Simulated LTT curves resulting in n = 25 taxa at the end of the simulation look remarkably similar for density-dependent exponential and continuous-decline curves. However, this result must be considered in light of the fact that obtaining n = 25 taxa is much less likely under the maximum-likelihood parameter estimates for the continuous-decline model than the density-dependent model (e.g., figure S2). To demonstrate this directly, we simulated 10,000 phylogenies under maximum likelihood parameter estimates for each diversification model to look at the frequency distribution of clade size after 1.0 time units (figure S3, c, d).

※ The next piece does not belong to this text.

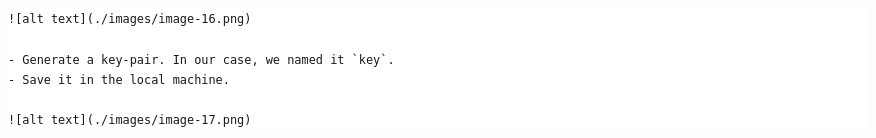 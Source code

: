     ![alt text](./images/image-16.png)

    - Generate a key-pair. In our case, we named it `key`.
    - Save it in the local machine.

    ![alt text](./images/image-17.png)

Although the subset of LTT curves with n = 25 taxa appear similar among diversification models, the fitted models predict dramatically different species diversity (figure S3, c, d). Only the density-dependent model results in a pattern of expected species richness consistent with that observed in wood-warblers.

Figure S1

Figure S1. Tests for density-dependent diversification cannot simply contrast the likelihood of phylogenetic data under a constant-rate diversification model to a density dependent diversification model. To demonstrate this, we simulated sets of 5000 phylogenies under a constant speciation model with zero extinction, where phylogenies were 25%, 50%, 75%, or 100% complete at the species level [see Methods]. Each phylogeny was fitted with constant rate and density-dependent diversification models, and the difference in AIC scores tabulated as AICPB - AICDD , where AICPB and AICDD

are AIC scores under pure-birth and best-fit density dependent diversification models. Shown are means and 95% confidence intervals around the distribution of this statistic. As the level of incomplete sampling increases, density dependent models provide a better fit to the pattern of lineage accumulation. This phenomenon occurs even though phylogenies were simulated under a constant speciation model and is driven solely by the fact that incomplete taxon sampling generates spurious temporal declines in diversification rates.

Figure S2

Figure S2. Expected lineage-through-time curves (black) under maximum likelihood parameterizations of the three rate-variable diversification models considered in this study: (a) density-dependent, exponential, (b) density-dependent, linear, and (c) continuous-decline (linear). Curves represent analytical expectations assuming maximum likelihood parameter estimates for each model. Red curve is observed lineage accumulation curve for wood-warblers (e.g., figure 2a). The maximum likelihood parameterization of the continuous-decline model fails to reach the observed species diversity for wood-warblers (n = 25).

Figure S3

Figure S3. Expected lineage-through-time curves (black) for the subset of simulated phylogenies with exactly n = 25 lineages after 1.0 time units for density-dependent exponential (a) and continuous-decline (b) models. Phylogenies were simulated under maximum likelihood parameter estimates for each model. Although both of these curves appear to provide reasonable approximations of the observed lineage accumulation curve, this is in part illusory, as the maximum likelihood parameterization of the continuous-decline model is much less likely to result in the observed total number of lineages (n = 25) at the end of the simulation period. Frequency distributions of progeny lineages for phylogenetic trees simulated for 1.0 time units under these maximum likelihood parameters are shown for density-dependent exponential (c) and continuous-decline (d) models. Results are not shown for the density-dependent linear model, because the speciation rate becomes negative if the number of lineages in the simulation exceeds 25. Results for a and b based on 500 simulated phylogenies; results for c and d based on 10,000 simulated phylogenies.